Using the bathroom on the USS Cobia was not a simple task — it took nine steps to flush the toilet correctly.
If the procedure was not properly followed, the contents would shoot back out, leading crew members to nickname the toilets "freckle-makers."
The USS Cobia had four 16-cylinder diesel locomotive engines, two in the forward engine room and two in the after engine room.
The two engines in the forward engine room still work.
With all of the heat from the engines trapped inside the submarine's steel frame, the average temperature on board was 90 degrees Fahrenheit. Most crew members wore cutoffs and sandals instead of uniforms.
The diesel engines charged the submarine's battery banks, which powered its electric motors.
The water purifying system in the forward engine room could produce up to 1,000 gallons of fresh water each day.
Most of the freshwater supply went toward maintenance, not hygiene. The submarine's batteries required fresh water since they ran so hot that they evaporated their electrolyte fluid.
In the maneuvering room, crew members monitored the USS Cobia's electricity use and speed.
The USS Cobia could only charge its batteries while surfaced, so it usually moved slowly, around 2 to 3 miles per hour, to conserve battery power. Its maximum speed was 9 knots, or about 10 miles per hour.
"The faster we go underwater, the quicker the batteries are going to be depleted," Becker said. "Then you got to surface that much sooner."
The last stop was the after torpedo room in the back of the submarine.
During World War II, submarines had two torpedo rooms, one in the front and one in the back, so that torpedoes could be fired offensively and defensively, Becker said.
The torpedo launch tube featured an image of the cobia fish from the USS Cobia's battle flag.
Walt Disney Studios designed over 30 submarine battle flags featuring cartoon-like sea creatures during World War II. While Disney didn't draw the cobia depicted on the USS Cobia's flag, it was likely inspired by the studio's other designs.
I exited the USS Cobia in awe of its intricate systems and the service members who kept it running during World War II.
When I looked at my watch at the end of Becker's tour, I couldn't believe that nearly two hours had passed.

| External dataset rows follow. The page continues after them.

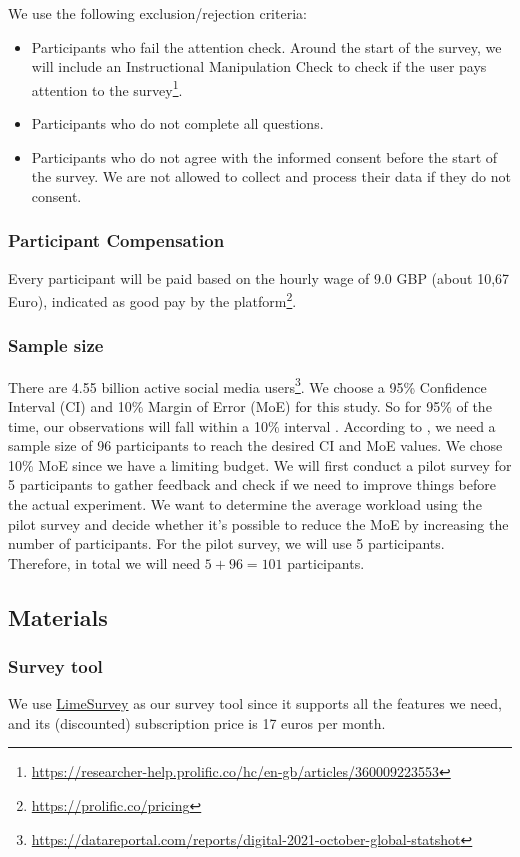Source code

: \documentclass[a4paper]{article}
\begin{document}
We use the following exclusion/rejection criteria:
\begin{itemize}
    \item Participants who fail the attention check. Around the start of the survey, we will include an Instructional Manipulation Check to check if the user pays attention to the survey\footnote{\url{https://researcher-help.prolific.co/hc/en-gb/articles/360009223553}}.
    \item Participants who do not complete all questions.
    \item Participants who do not agree with the informed consent before the start of the survey. We are not allowed to collect and process their data if they do not consent.
\end{itemize}

\subsubsection{Participant Compensation}
Every participant will be paid based on the hourly wage of 9.0 GBP (about 10,67 Euro), indicated as good pay by the platform\footnote{\url{https://prolific.co/pricing}}.

\subsubsection{Sample size}
There are 4.55 billion active social media users\footnote{\url{https://datareportal.com/reports/digital-2021-october-global-statshot}}. We choose a 95\% Confidence Interval (CI) and 10\% Margin of Error (MoE) for this study. So for 95\% of the time, our observations will fall within a 10\% interval \cite{olson2014ways}. According to \cite{olson2014ways}, we need a sample size of 96 participants to reach the desired CI and MoE values. We chose 10\% MoE since we have a limiting budget. We will first conduct a pilot survey for 5 participants to gather feedback and check if we need to improve things before the actual experiment. We want to determine the average workload using the pilot survey and decide whether it’s possible to reduce the MoE by increasing the number of participants. For the pilot survey, we will use 5 participants. Therefore, in total we will need $5+96 = 101$ participants.

\subsection{Materials}
\subsubsection{Survey tool}
We use \href{https://www.limesurvey.org}{LimeSurvey} as our survey tool since it supports all the features we need, and its (discounted) subscription price is 17 euros per month.
\end{document}
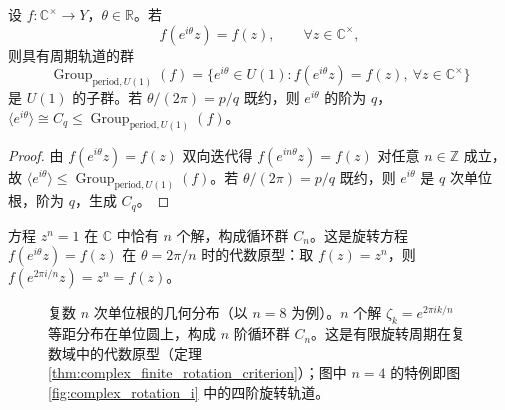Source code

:\begin{theorem}[复数旋转方程的具有周期轨道的群]\label{thm:rotation_equation_C}
设 $f:\mathbb{C}^\times\to Y$，$\theta\in\mathbb{R}$。若
\[
f(e^{i\theta}z)=f(z),\qquad \forall z\in\mathbb{C}^\times,
\]
则具有周期轨道的群
\[
\operatorname{Group}_{\mathrm{period},U(1)}(f)=\{e^{i\theta}\in U(1): f(e^{i\theta}z)=f(z),\ \forall z\in\mathbb{C}^\times\}
\]
是 $U(1)$ 的子群。若 $\theta/(2\pi)=p/q$ 既约，则 $e^{i\theta}$ 的阶为 $q$，$\langle e^{i\theta}\rangle\cong C_q\le\operatorname{Group}_{\mathrm{period},U(1)}(f)$。
\end{theorem}

\begin{proof}
由 $f(e^{i\theta}z)=f(z)$ 双向迭代得 $f(e^{in\theta}z)=f(z)$ 对任意 $n\in\mathbb{Z}$ 成立，故 $\langle e^{i\theta}\rangle\le\operatorname{Group}_{\mathrm{period},U(1)}(f)$。若 $\theta/(2\pi)=p/q$ 既约，则 $e^{i\theta}$ 是 $q$ 次单位根，阶为 $q$，生成 $C_q$。
\end{proof}

\begin{corollary}[单位根方程与有限旋转周期]\label{cor:unit_root_C}
方程 $z^n=1$ 在 $\mathbb{C}$ 中恰有 $n$ 个解，构成循环群 $C_n$。这是旋转方程 $f(e^{i\theta}z)=f(z)$ 在 $\theta=2\pi/n$ 时的代数原型：取 $f(z)=z^n$，则 $f(e^{2\pi i/n}z)=z^n=f(z)$。
\end{corollary}

\begin{figure}[htbp]
    \centering
    \caption{复数 $n$ 次单位根的几何分布（以 $n=8$ 为例）。$n$ 个解 $\zeta_k=e^{2\pi ik/n}$ 等距分布在单位圆上，构成 $n$ 阶循环群 $C_n$。这是有限旋转周期在复数域中的代数原型（定理 \ref{thm:complex_finite_rotation_criterion}）；图中 $n=4$ 的特例即图 \ref{fig:complex_rotation_i} 中的四阶旋转轨道。}
    \label{fig:unit_roots_Cn}
\end{figure}

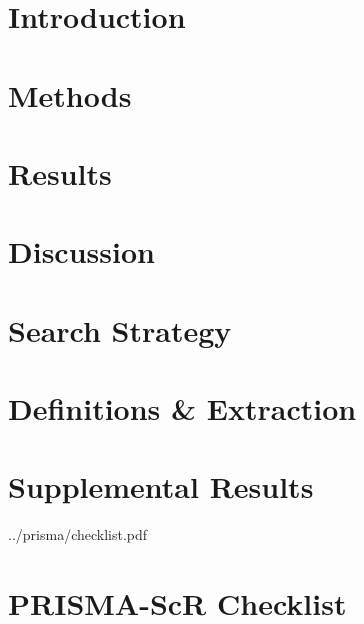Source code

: \documentclass{article}
\begin{document}
\maketitle
\tableofcontents
\clearpage
\clearpage
\section{Introduction} \label{s:intro} 
\section{Methods}      \label{s:meth}  
\section{Results}      \label{s:res}   
\section{Discussion}   \label{s:disc}  
\clearpage
\printbibliography
\appendix
\clearpage
\section{Search Strategy}           \label{a:search}    \clearpage
\section{Definitions \& Extraction} \label{a:defs}        \clearpage
\section{Supplemental Results}      \label{a:results}  \clearpage
{}
{../prisma/checklist.pdf}
{\section{PRISMA-ScR Checklist}\label{a:prisma}}
\end{document}
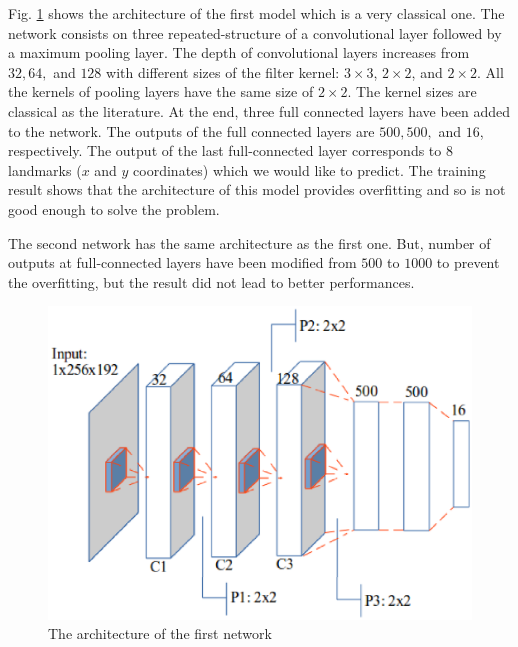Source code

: \documentclass[conference]{IEEEtran}
\begin{document}
Fig. \ref{figarch0} shows the architecture of the first model which is a very classical one. The network consists on three repeated-structure of a convolutional layer followed by a maximum pooling layer. The depth of convolutional layers increases from $32, 64,$ and $128$ with different sizes of the filter kernel: $3 \times 3$, $2 \times 2$, and $2 \times 2$. All the kernels of pooling layers have the same size of $2 \times 2$. The kernel sizes are classical as the literature. At the end, three full connected layers have been added to the network. The outputs of the full connected layers are $500, 500,$ and $16$, respectively. The output of the last full-connected layer corresponds to 8 landmarks ($x$ and $y$ coordinates) which we would like to predict. The training result shows that the architecture of this model provides overfitting and so is not good enough to solve the problem.

The second network has the same architecture as the first one. But, number of outputs at full-connected layers have been modified from $500$ to $1000$ to prevent the overfitting, but the result did not lead to better performances. 

\begin{figure}[htbp]
	\centerline{\includegraphics[scale=0.47]{images/architecture1.eps}}
	\caption{The architecture of the first network}
	\label{figarch0}
\end{figure}
\end{document}

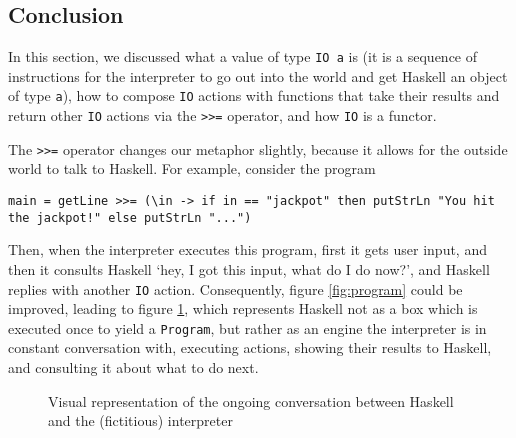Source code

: \documentclass[11pt]{article}
\theoremstyle{nonumberplain}
\newcommand*\lsin{\lstinline}
\begin{document}
\subsection{Conclusion}

In this section, we discussed what a value of type \lsin|IO a| is (it is a sequence of instructions for the interpreter to go out into the world and get Haskell an object of type \lsin|a|), how to compose \lsin|IO| actions with functions that take their results and return other \lsin|IO| actions via the \lsin|>>=| operator, and how \lsin|IO| is a functor.

The \lsin|>>=| operator changes our metaphor slightly, because it allows for the outside world to talk to Haskell. For example, consider the program
\begin{lstlisting}
main = getLine >>= (\in -> if in == "jackpot" then putStrLn "You hit the jackpot!" else putStrLn "...")
\end{lstlisting}

Then, when the interpreter executes this program, first it gets user input, and then it consults Haskell `hey, I got this input, what do I do now?', and Haskell replies with another \lsin|IO| action. Consequently, figure \ref{fig:program} could be improved, leading to figure \ref{fig:program2}, which represents Haskell not as a box which is executed once to yield a \lsin|Program|, but rather as an engine the interpreter is in constant conversation with, executing actions, showing their results to Haskell, and consulting it about what to do next.
\begin{figure}
\centering
{}
\caption{Visual representation of the ongoing conversation between Haskell and the (fictitious) interpreter}\label{fig:program2}
\end{figure}
\end{document}
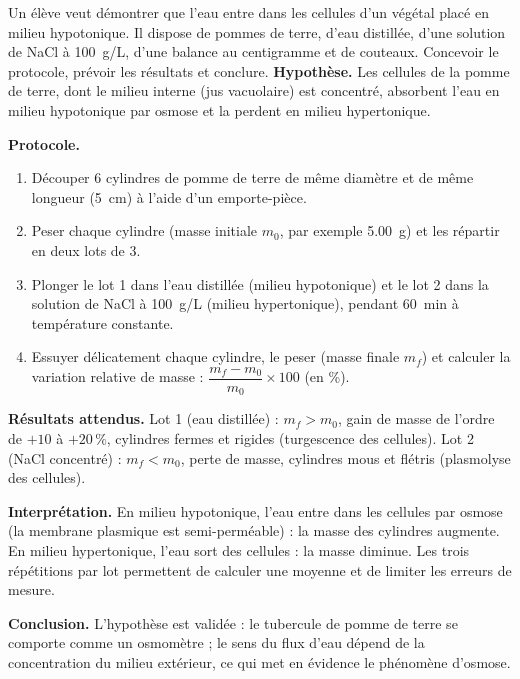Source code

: \documentclass[11pt]{article}
\begin{document}
\begin{exoresolu}
Un élève veut démontrer que l'eau entre dans les cellules d'un végétal placé en milieu hypotonique. Il dispose de pommes de terre, d'eau distillée, d'une solution de NaCl à \SI{100}{g/L}, d'une balance au centigramme et de couteaux. Concevoir le protocole, prévoir les résultats et conclure.
\tcblower
\textbf{Hypothèse.} Les cellules de la pomme de terre, dont le milieu interne (jus vacuolaire) est concentré, absorbent l'eau en milieu hypotonique par osmose et la perdent en milieu hypertonique.

\textbf{Protocole.}
\begin{enumerate}
\item Découper 6 cylindres de pomme de terre de même diamètre et de même longueur (\SI{5}{cm}) à l'aide d'un emporte-pièce.
\item Peser chaque cylindre (masse initiale $m_0$, par exemple \SI{5,00}{g}) et les répartir en deux lots de 3.
\item Plonger le lot 1 dans l'eau distillée (milieu hypotonique) et le lot 2 dans la solution de NaCl à \SI{100}{g/L} (milieu hypertonique), pendant \SI{60}{min} à température constante.
\item Essuyer délicatement chaque cylindre, le peser (masse finale $m_f$) et calculer la variation relative de masse : $\dfrac{m_f - m_0}{m_0} \times 100$ (en \%).
\end{enumerate}

\textbf{Résultats attendus.} Lot 1 (eau distillée) : $m_f > m_0$, gain de masse de l'ordre de $+10$ à $+20\,\%$, cylindres fermes et rigides (turgescence des cellules). Lot 2 (NaCl concentré) : $m_f < m_0$, perte de masse, cylindres mous et flétris (plasmolyse des cellules).

\textbf{Interprétation.} En milieu hypotonique, l'eau entre dans les cellules par osmose (la membrane plasmique est semi-perméable) : la masse des cylindres augmente. En milieu hypertonique, l'eau sort des cellules : la masse diminue. Les trois répétitions par lot permettent de calculer une moyenne et de limiter les erreurs de mesure.

\textbf{Conclusion.} L'hypothèse est validée : le tubercule de pomme de terre se comporte comme un osmomètre ; le sens du flux d'eau dépend de la concentration du milieu extérieur, ce qui met en évidence le phénomène d'osmose.
\end{exoresolu}
\end{document}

The time flew by.
As I said goodbye and thanked him for the tour, I asked Becker about his favorite recipes from his service as a submarine cook. He said that the captain of the USS Silversides was a fan of his chocolate-chip cookies and once called the kitchen to ask for a plate when he smelled them baking.
"For the rest of the time he was on that boat, every morning when he woke up, there was a little plate of chocolate-chip cookies on his desk," Becker said. He pointed to his shoulder, indicating the spot where Navy uniform stripes indicate rank. "I got promoted."